Federal Court Denies Accurate Birth Certificate to Son of Gay Dads

In February 2010, a federal appeals court upheld a December 2008 ruling by U.S. District Court judge Jay Zainey ordering the state of Louisiana to list both names of adopted gay parents, Oren Adar and Mickey Ray Smith, on their son's birth certificate. Their son was born in Louisiana but they adopted him in New York. The couple now lives in Orlando, and their case was overturned yesterday:

Louisiana The 5th U.S. Circuit Court of Appeals said Tuesday that a Louisiana registrar's insistence that only one father's name can go on the certificate does not violate the child's right to equal protection under the law; nor does it deny legal recognition of the New York adoption by both men.

An attorney for the gay rights group Lamda Legal said the complex 72-page decision would have to be analyzed before a decision would be made on whether to appeal.

"These are certainly the types of claims that might interest the U.S. Supreme Court," said Ken Upton of Lamda Legal's Dallas office.

In Louisiana, adopted children get new birth certificates with their new parents' names on them. However, the state does not allow adoptions by unmarried couples. The state contends that putting both men's names on the birth certificate would violate state law.

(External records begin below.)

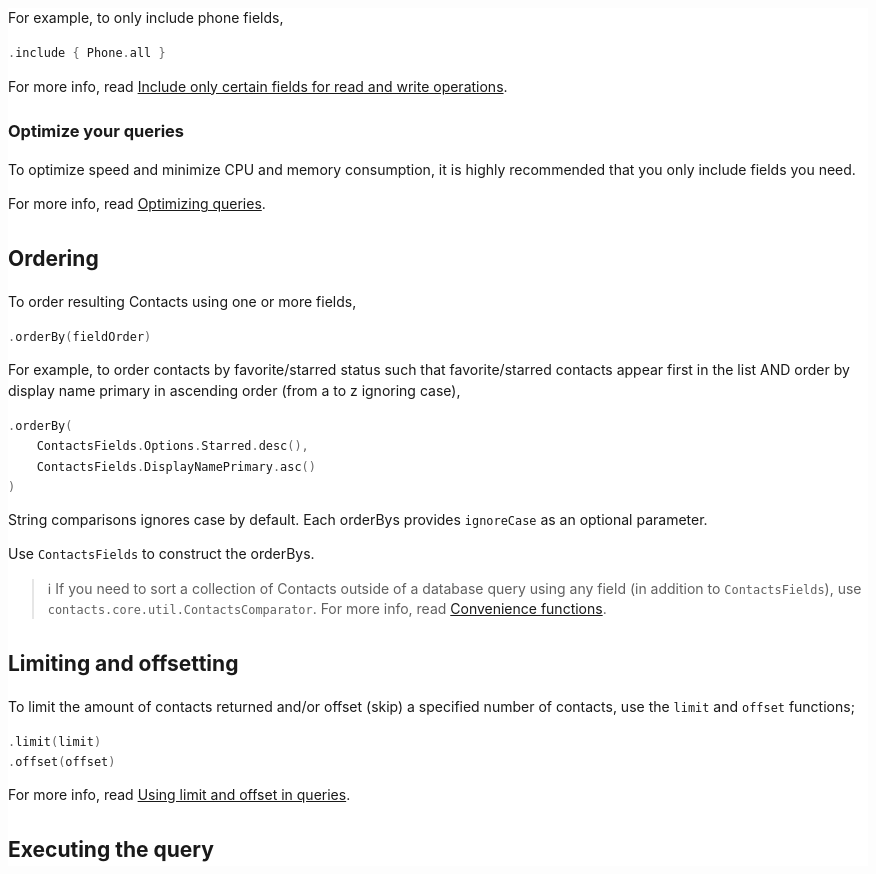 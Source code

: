 For example, to only include phone fields,

```kotlin
.include { Phone.all }
```

For more info, read [Include only certain fields for read and write operations](./../basics/include-only-desired-data.md).

### Optimize your queries

To optimize speed and minimize CPU and memory consumption, it is highly recommended that you only 
include fields you need.

For more info, read [Optimizing queries](./../basics/include-only-desired-data.md#optimizing-queries).

## Ordering

To order resulting Contacts using one or more fields,

```kotlin
.orderBy(fieldOrder)
```

For example, to order contacts by favorite/starred status such that favorite/starred contacts
appear first in the list AND order by display name primary in ascending order (from a to z ignoring
case),

```kotlin
.orderBy(
    ContactsFields.Options.Starred.desc(),
    ContactsFields.DisplayNamePrimary.asc()
)
```

String comparisons ignores case by default. Each orderBys provides `ignoreCase` as an optional
parameter.

Use `ContactsFields` to construct the orderBys.

> ℹ️ If you need to sort a collection of Contacts outside of a database query using any field (in
> addition to `ContactsFields`), use `contacts.core.util.ContactsComparator`.
> For more info, read [Convenience functions](./../other/convenience-functions.md).

## Limiting and offsetting

To limit the amount of contacts returned and/or offset (skip) a specified number of contacts, use 
the `limit` and `offset` functions;

```kotlin
.limit(limit)
.offset(offset)
```

For more info, read [Using limit and offset in queries](./../basics/limit-and-offset-queries.md).

## Executing the query
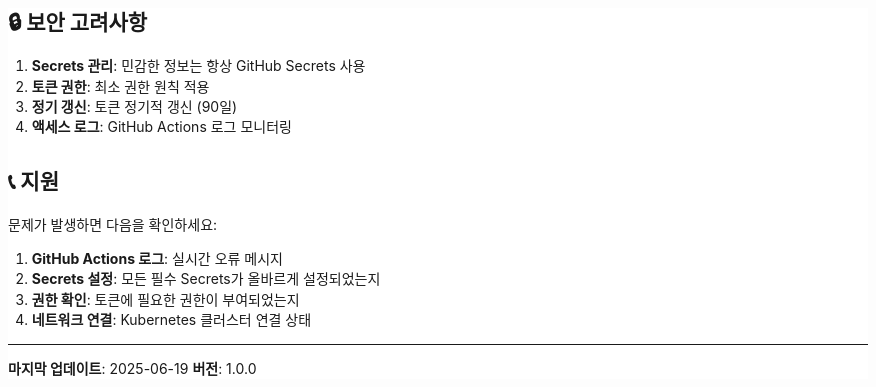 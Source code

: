 ## 🔒 보안 고려사항

1. **Secrets 관리**: 민감한 정보는 항상 GitHub Secrets 사용
2. **토큰 권한**: 최소 권한 원칙 적용
3. **정기 갱신**: 토큰 정기적 갱신 (90일)
4. **액세스 로그**: GitHub Actions 로그 모니터링

## 📞 지원

문제가 발생하면 다음을 확인하세요:

1. **GitHub Actions 로그**: 실시간 오류 메시지
2. **Secrets 설정**: 모든 필수 Secrets가 올바르게 설정되었는지
3. **권한 확인**: 토큰에 필요한 권한이 부여되었는지
4. **네트워크 연결**: Kubernetes 클러스터 연결 상태

---

**마지막 업데이트**: 2025-06-19
**버전**: 1.0.0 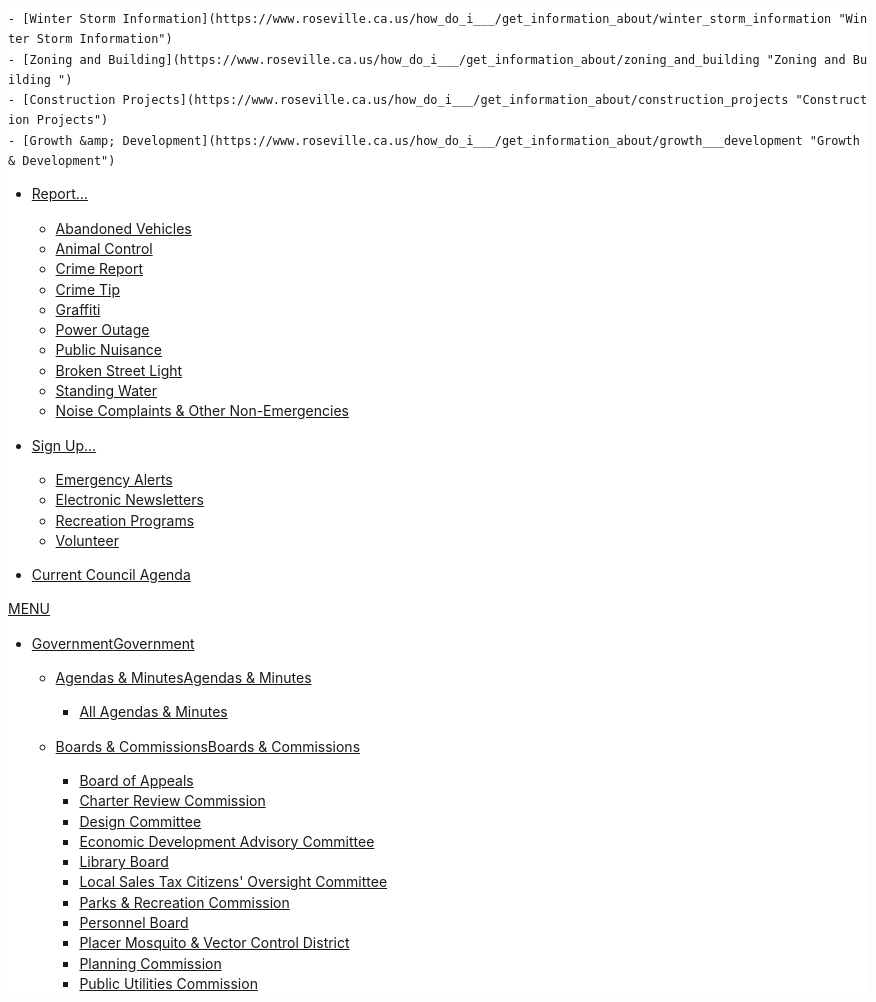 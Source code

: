     - [Winter Storm Information](https://www.roseville.ca.us/how_do_i___/get_information_about/winter_storm_information "Winter Storm Information")
    - [Zoning and Building](https://www.roseville.ca.us/how_do_i___/get_information_about/zoning_and_building "Zoning and Building ")
    - [Construction Projects](https://www.roseville.ca.us/how_do_i___/get_information_about/construction_projects "Construction Projects")
    - [Growth &amp; Development](https://www.roseville.ca.us/how_do_i___/get_information_about/growth___development "Growth & Development")
  - [Report…](https://www.roseville.ca.us/how_do_i___/report "Report…")
    
    - [Abandoned Vehicles](https://www.roseville.ca.us/how_do_i___/report/abandoned_vehicles "Abandoned Vehicles")
    - [Animal Control](https://www.roseville.ca.us/how_do_i___/report/animal_control "Animal Control")
    - [Crime Report](https://www.roseville.ca.us/how_do_i___/report/crime_report "Crime Report")
    - [Crime Tip](https://www.roseville.ca.us/how_do_i___/report/crime_tip "Crime Tip")
    - [Graffiti](https://www.roseville.ca.us/how_do_i___/report/Graffiti "Graffiti")
    - [Power Outage](https://www.roseville.ca.us/how_do_i___/report/power_outage "Power Outage")
    - [Public Nuisance](https://www.roseville.ca.us/how_do_i___/report/public_nuisance "Public Nuisance")
    - [Broken Street Light](https://www.roseville.ca.us/how_do_i___/report/broken_street_light "Broken Street Light")
    - [Standing Water](https://www.roseville.ca.us/how_do_i___/report/standing_water "Standing Water")
    - [Noise Complaints &amp; Other Non-Emergencies](https://www.roseville.ca.us/how_do_i___/report/noise_complaints___other_non-_emergencies "Noise Complaints & Other Non-Emergencies")
  - [Sign Up…](https://www.roseville.ca.us/how_do_i___/sign_up "Sign Up…")
    
    - [Emergency Alerts](https://www.roseville.ca.us/how_do_i___/sign_up/emergency_alerts "Emergency Alerts")
    - [Electronic Newsletters](https://www.roseville.ca.us/how_do_i___/sign_up/electronic_newsletters "Electronic Newsletters")
    - [Recreation Programs](https://www.roseville.ca.us/how_do_i___/sign_up/recreation_programs "Recreation Programs")
    - [Volunteer](https://www.roseville.ca.us/how_do_i___/sign_up/volunteer "Volunteer")
- [Current Council Agenda](https://www.roseville.ca.us/current_council_agenda "Current Council Agenda")

[MENU](https:void%280%29; "Mobile Navigation")

- [Government](https://www.roseville.ca.us/government)[Government](https:void%280%29;)
  
  - [Agendas &amp; Minutes](https://www.roseville.ca.us/government/agendas_minutes)[Agendas &amp; Minutes](https:void%280%29;)
    
    - [All Agendas &amp; Minutes](https://www.roseville.ca.us/government/agendas_minutes/all_agendas___minutes)
  - [Boards &amp; Commissions](https://www.roseville.ca.us/government/boards_commissions)[Boards &amp; Commissions](https:void%280%29;)
    
    - [Board of Appeals](https://www.roseville.ca.us/government/boards_commissions/board_of_appeals)
    - [Charter Review Commission](https://www.roseville.ca.us/government/boards_commissions/charter_review_commission)
    - [Design Committee](https://www.roseville.ca.us/government/boards_commissions/design_committee)
    - [Economic Development Advisory Committee](https://www.roseville.ca.us/government/boards_commissions/economic_development_advisory_committee)
    - [Library Board](https://www.roseville.ca.us/government/boards_commissions/library_board)
    - [Local Sales Tax Citizens' Oversight Committee](https://www.roseville.ca.us/government/boards_commissions/local_sales_tax_citizens__oversight_committee)
    - [Parks &amp; Recreation Commission](https://www.roseville.ca.us/government/boards_commissions/parks_recreation_commission)
    - [Personnel Board](https://www.roseville.ca.us/government/boards_commissions/personnel_board)
    - [Placer Mosquito &amp; Vector Control District](https://www.roseville.ca.us/government/boards_commissions/placer_mosquito_vector_control_district)
    - [Planning Commission](https://www.roseville.ca.us/government/boards_commissions/planning_commission)
    - [Public Utilities Commission](https://www.roseville.ca.us/government/boards_commissions/public_utilities_commission)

Said Lambda Legal in a statement: 

"We expected that the State of Louisiana would respect the court decrees of other states, just as states have done for over 200 years –and as the trial court and the earlier ruling of this court affirmed. But in today's ruling, this court seems willing to turn away from the full faith and credit clause of the Constitution just to deny an accurate birth certificate to this child adopted by his two fathers," said Ken Upton. "We are anstonished that Oren and Mickey and their son have been told by this court today that it is OK for the government to discriminate against their family."


  1. Randy says

    It has always bothered me that the names on a birth certificate are not required to be the genetic parents (and birth mother, if she’s a surrogate). What is the point of having ANY parent on the birth certificate, if they weren’t biologically involved in the birth? It’s not about them. It’s a record about the birth.

  2. Kaileia says

    The names are super important if, say, you want the child to go to school, the doctor, if they go missing, etc. A child needs a birth certificate to go to school, and, without something like an Adoption Certificate, which is apparently what this new birth certificate is taking the place of, the school could get suspicious and call the police under the thought that the child was kidnapped.

  3. marilyn says

    Good grief is there some sort of national movement against the term legal guardian? Have you ever ever ever seen a form that asked for the consent of a child’s parent that did not also give the option of consent being granted by a legal guardian?

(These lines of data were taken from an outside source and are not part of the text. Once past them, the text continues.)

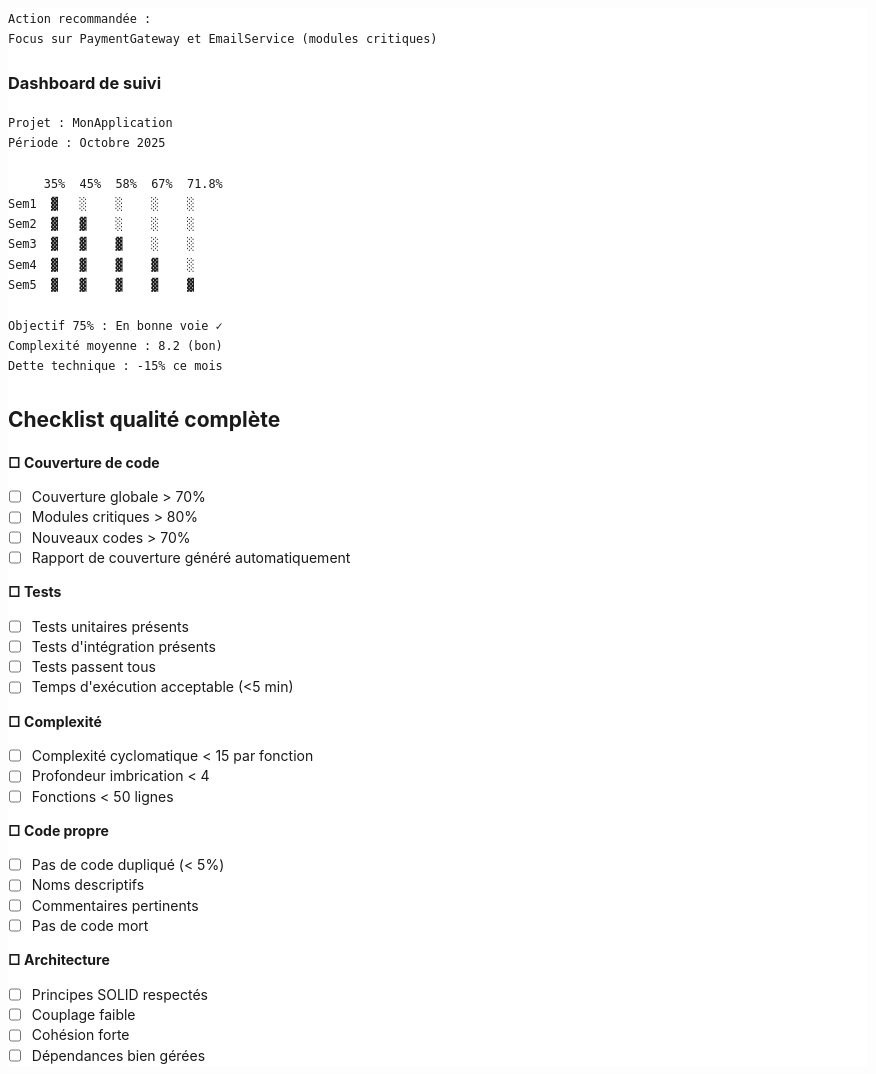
 ```
Action recommandée :
Focus sur PaymentGateway et EmailService (modules critiques)
```

### Dashboard de suivi

```
Projet : MonApplication
Période : Octobre 2025

     35%  45%  58%  67%  71.8%
Sem1  ▓   ░    ░    ░    ░
Sem2  ▓   ▓    ░    ░    ░
Sem3  ▓   ▓    ▓    ░    ░
Sem4  ▓   ▓    ▓    ▓    ░
Sem5  ▓   ▓    ▓    ▓    ▓

Objectif 75% : En bonne voie ✓
Complexité moyenne : 8.2 (bon)
Dette technique : -15% ce mois
```

## Checklist qualité complète

**□ Couverture de code**
- [ ] Couverture globale > 70%
- [ ] Modules critiques > 80%
- [ ] Nouveaux codes > 70%
- [ ] Rapport de couverture généré automatiquement

**□ Tests**
- [ ] Tests unitaires présents
- [ ] Tests d'intégration présents
- [ ] Tests passent tous
- [ ] Temps d'exécution acceptable (<5 min)

**□ Complexité**
- [ ] Complexité cyclomatique < 15 par fonction
- [ ] Profondeur imbrication < 4
- [ ] Fonctions < 50 lignes

**□ Code propre**
- [ ] Pas de code dupliqué (< 5%)
- [ ] Noms descriptifs
- [ ] Commentaires pertinents
- [ ] Pas de code mort

**□ Architecture**
- [ ] Principes SOLID respectés
- [ ] Couplage faible
- [ ] Cohésion forte
- [ ] Dépendances bien gérées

    There is an ENORMOUS difference between a person’s parents and their adoptive parents or foster parents or social parents or their step parents or their pseudo step parents or their parents boyfriends or girlfriends their parent’s in law – there is a difference – parents don’t need anyone’s permission to be parents. They don’t need anyone else’s eggs or sperm or embryos although they might need someone else’s body to gestate the pregnancy she has no business carrying that pregnancy without the permission of the expectant mother.

    It matters that the birth certificate be an accurate medical record and if that does not happen to name the people that arranged for a baby to be made for them then too bad. It’s not their health record that is being falsified in an effort to make the adults feel unstigmatized. There is no stigma in recording the truth

    You can register a kid for school just fine with an accurate birth record and paperwork that says your a guardian or foster parent or whatever. You do not need your freaking name on their certificate like property transferred into your names. Straight adoptive couples don’t need it and should not have it that law needs to change in all fairness. Also straight married people should not allowed to falsify the birth record either – just because they can conceal the truth does not make it right and there ought to be strict rules against it. Its not fair to the child. Gay married couples and straight married couples should be treating the parent who is not biologically related as a step parent legally not as a parent. Its fraud and identity theft even when the real parents are unknown. Say so say you don’t know but don’t supplant yourselves as parents on a health record where you have no business being. This has nothing to do with who is best suited to raise a child certainly gay or straight has nothing at all to do with the job of raising kids. My beef is with tampering with the truth. Its not fair to the people who wind up not recognized legally as members of their biological families but rather grafted into the families of their parent’s lovers and spouses or grafted into the families of whoever purchased them from their bio parents.